A decisão favorável à abertura de inquérito vai atingir todos os acusados com foro privilegiados, entre eles, Marcelo Queiroga, ministro da Saúde; Wagner de Campos Rosário, ministro da CGU (Controladoria Geral da União); Braga Netto, ministro da Defesa; o senador Flávio Bolsonaro (Patriota/RJ); o deputado Eduardo Bolsonaro (PSL/SP) e o vereador Carlos Bolsonaro (Republicanos/RJ).
Pecado da palavra
Durante a campanha presidencial, Bolsonaro chegou a sugerir que a Corte tivesse 21 ministros – 10 a mais do que a composição definida em 1890, quando o STF foi criado.
Curiosamente, na época, ele dizia ser necessário colocar mais 10 com o “perfil de Sérgio Moro”. “É uma maneira de você botar 10 isentos lá dentro”, conclamava. Moro hoje é pré-candidato à presidência da República pelo Podemos. Rompeu com Bolsonaro em abril de 2020, após 1 anos e 4 meses como ministro da Justiça, e surge como principal nome da terceira via. Um adversário, inclusive, que disputa o mesmo nicho do eleitorado.
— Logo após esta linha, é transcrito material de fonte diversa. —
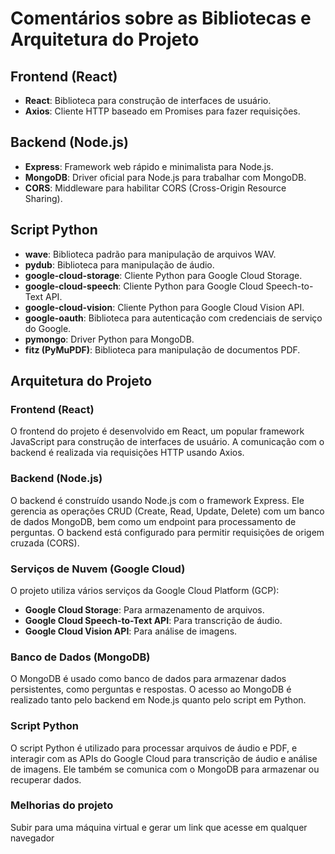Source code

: # Comentários sobre as Bibliotecas e Arquitetura do Projeto

## Frontend (React)
- **React**: Biblioteca para construção de interfaces de usuário.
- **Axios**: Cliente HTTP baseado em Promises para fazer requisições.

## Backend (Node.js)
- **Express**: Framework web rápido e minimalista para Node.js.
- **MongoDB**: Driver oficial para Node.js para trabalhar com MongoDB.
- **CORS**: Middleware para habilitar CORS (Cross-Origin Resource Sharing).

## Script Python
- **wave**: Biblioteca padrão para manipulação de arquivos WAV.
- **pydub**: Biblioteca para manipulação de áudio.
- **google-cloud-storage**: Cliente Python para Google Cloud Storage.
- **google-cloud-speech**: Cliente Python para Google Cloud Speech-to-Text API.
- **google-cloud-vision**: Cliente Python para Google Cloud Vision API.
- **google-oauth**: Biblioteca para autenticação com credenciais de serviço do Google.
- **pymongo**: Driver Python para MongoDB.
- **fitz (PyMuPDF)**: Biblioteca para manipulação de documentos PDF.

## Arquitetura do Projeto

### Frontend (React)
O frontend do projeto é desenvolvido em React, um popular framework JavaScript para construção de interfaces de usuário. A comunicação com o backend é realizada via requisições HTTP usando Axios.

### Backend (Node.js)
O backend é construído usando Node.js com o framework Express. Ele gerencia as operações CRUD (Create, Read, Update, Delete) com um banco de dados MongoDB, bem como um endpoint para processamento de perguntas. O backend está configurado para permitir requisições de origem cruzada (CORS).

### Serviços de Nuvem (Google Cloud)
O projeto utiliza vários serviços da Google Cloud Platform (GCP):
- **Google Cloud Storage**: Para armazenamento de arquivos.
- **Google Cloud Speech-to-Text API**: Para transcrição de áudio.
- **Google Cloud Vision API**: Para análise de imagens.

### Banco de Dados (MongoDB)
O MongoDB é usado como banco de dados para armazenar dados persistentes, como perguntas e respostas. O acesso ao MongoDB é realizado tanto pelo backend em Node.js quanto pelo script em Python.

### Script Python
O script Python é utilizado para processar arquivos de áudio e PDF, e interagir com as APIs do Google Cloud para transcrição de áudio e análise de imagens. Ele também se comunica com o MongoDB para armazenar ou recuperar dados.

### Melhorias do projeto
Subir para uma máquina virtual e gerar um link que acesse em qualquer navegador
A tentativa de mudar a composição do STF, contudo, ainda resiste. A deputada Bia Kicis desengavetou, em setembro, a PEC 275, de 2013, que amplia para 15 o número de ministros, mas coloca a nomeação sob responsabilidade do Congresso, a partir de listas tríplices enviadas pelo Conselho Nacional de Justiça, Conselho Nacional do Ministério Público e Conselho Federal da Ordem dos Advogados do Brasil. O texto está sob relatoria do deputado Luiz Philippe de Orleans e Bragança (PSL/SP), também aliado de Bolsonaro.
Para ficar de olho na semana que vem
- Filiação do presidente Jair Bolsonaro ao PL na terça, em cerimônia em Brasília
- Discussão e votação da PEC dos Precatórios no Senado, com mudanças no texto
- Votação do projeto que pretende revogar a Lei do Desarmamento
- 2ª Turma do STF julga, na terça-feira, ações que podem arquivar acusação contra Flávio Bolsonaro no caso das rachadinhas.
Para ver no fim de semana
O livro ‘Amoroso: Uma biografia de João Gilberto’, lançado nesta quinta-feira (25/11), é uma oportunidade de conhecer em detalhes, a vida a obra e os bastidores do pai da Bossa Nova e um dos maiores músicos da história, morto em 2019 aos 87 anos. O autor Zuza Homem de Mello demorou 20 anos para concluir a obra, literalmente a última dele. O produtor musical, jornalista e escritor faleceu quatro dias depois de colocar o ponto final na publicação de 328 páginas.